Summer’s child: Stanford researchers use season of birth to estimate cancer risk

Summer’s child: Stanford researchers use season of birth to estimate cancer risk

Four_seasons

One of the hardest parts of unraveling childhood cancers is understanding what causes them. In recent years, evidence has been mounting that cancer and many other chronic diseases begin early in life – and perhaps even in utero. To untangle some of these early causes of cancer in children and young adults, Stanford epidemiologist and family physician Casey Crump, MD, PhD, is partnering with researchers at Lund University in Sweden, a working relationship was set up by Marilyn Winkleby, PhD, MPH, professor emeritus of medicine here. The team is using Sweden’s national registries for birth certificates and medical records to track how factors during gestation and soon after birth – called perinatal factors – affect cancer risks.

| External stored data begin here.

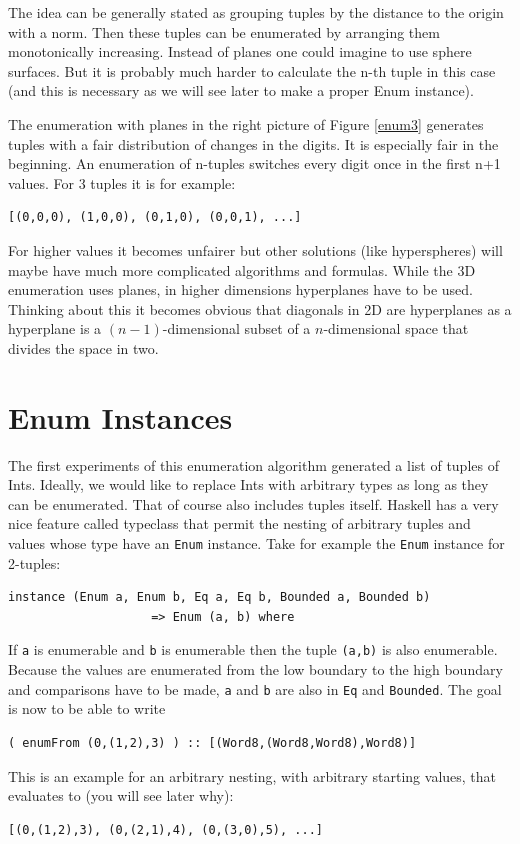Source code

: \documentclass{tmr}
\newcommand{\authornote}[3]{{\color{#2} {\sc #1}: #3}}
\newcommand\bay[1]{\authornote{edward}{blue}{#1}}
\newcommand\tkv[1]{\authornote{Tillmann}{green}{#1}}
\begin{document}
The idea can be generally stated as grouping tuples by the distance to the origin with a norm. Then these tuples can be enumerated by arranging them monotonically increasing. Instead of planes one could imagine to use sphere surfaces. But it is probably much harder to calculate the n-th tuple in this case (and this is necessary as we will see later to make a proper Enum instance).

The enumeration with planes in the right picture of Figure \ref{enum3} generates tuples with a fair distribution of changes in the digits. It is especially fair in the beginning. An enumeration of n-tuples switches every digit once in the first n+1 values. For 3 tuples it is for example:
\begin{Verbatim}
[(0,0,0), (1,0,0), (0,1,0), (0,0,1), ...]
\end{Verbatim}
For higher values it becomes unfairer but other solutions (like hyperspheres) will maybe have much more complicated algorithms and formulas.
While the 3D enumeration uses planes, in higher dimensions hyperplanes have to be used. Thinking about this it becomes obvious that diagonals in 2D are hyperplanes as a hyperplane is a $(n-1)$-dimensional subset of a $n$-dimensional space that divides the space in two.

\section{Enum Instances}
The first experiments of this enumeration algorithm generated a list of tuples of Ints. Ideally, we would like to replace Ints with arbitrary types as long as they can be enumerated. That of course also includes tuples itself. Haskell has a very nice feature called typeclass that permit the nesting of arbitrary tuples and values whose type have an \verb|Enum| instance. Take for example the \verb|Enum| instance for 2-tuples:

\begin{Verbatim}
instance (Enum a, Enum b, Eq a, Eq b, Bounded a, Bounded b)
                    => Enum (a, b) where
\end{Verbatim}
If \verb|a| is enumerable and \verb|b| is enumerable then the tuple \verb|(a,b)| is also enumerable. Because the values are enumerated from the low boundary to the high boundary and comparisons have to be made, \verb|a| and \verb|b| are also in \verb|Eq| and \verb|Bounded|. %
The goal is now to be able to write
\begin{Verbatim}
( enumFrom (0,(1,2),3) ) :: [(Word8,(Word8,Word8),Word8)]
\end{Verbatim}
This is an example for an arbitrary nesting, with arbitrary starting values, that evaluates to (you will see later why):
\begin{Verbatim}
[(0,(1,2),3), (0,(2,1),4), (0,(3,0),5), ...]
\end{Verbatim}
\end{document}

Because Sweden has a national health care system, it’s relatively easy to track the course of illness in individuals. By comparison, the U.S.’s health care system is fragmented across dozens of health care providers and insurers, so getting medical records for a single person that might span decades is a much more difficult prospect.

Crump’s team is focusing on cancers that are common in childhood and early adulthood: brain tumors, leukemia and lymphoma among them. Two papers published earlier this year examine how the time of year a child is born affects cancer risk. The most recent, published ahead of print in April in the International Journal of Cancer, examined whether the season of birth was linked to the risk of developing either Hodgkin’s lymphoma or non-Hodgkin’s lymphoma later in life. Crump explained:

Lymphomas are among the most common cancers in childhood but the causes are still largely unknown. It’s been hypothesized that infectious exposures, such as Epstein Barr virus and others may play an important role, but it’s still unclear what the critical age window of susceptibility might be. We had an opportunity to use season of birth from birth records as a proxy for infectious exposures in the first few months of life, and see the relationship between that and subsequent risk of Hodgkin’s and non-Hodgkin’s lymphoma – following these people from birth through childhood and on into young adulthood.

The researchers found that children born in spring or summer had a higher risk of developing non-Hodgkin’s lymphoma later in life compared to kids born in winter. The team didn’t find any similar seasonal pattern for risk of Hodgkin’s lymphoma. The results lend additional support to the “delayed exposure hypothesis.” Children born in spring or summer may not be exposed to critical pathogens during a critical early period of immune system development, leaving them vulnerable later in life. Children born in the fall or winter, by comparison, do get that important exposure at just the right time. Crump was quick to note that season of birth provides only a rough estimate of these exposures, since the team didn’t have accurate measures of exposures to Epstein Barr or other viruses, but he also added that these results “shed additional light on possible pathways of risk that may contribute to the development of non-Hodgkin’s lymphoma.”

A similar study published in January in the International Journal of Epidemiology found that children born in spring and summer had a higher chance of developing melanoma later in childhood or early adulthood. The team hypothesized that spring and summer babies are exposed to more UV radiation in warm summer months in the first few months of life – an exposure that fall and winter babies are less likely to have.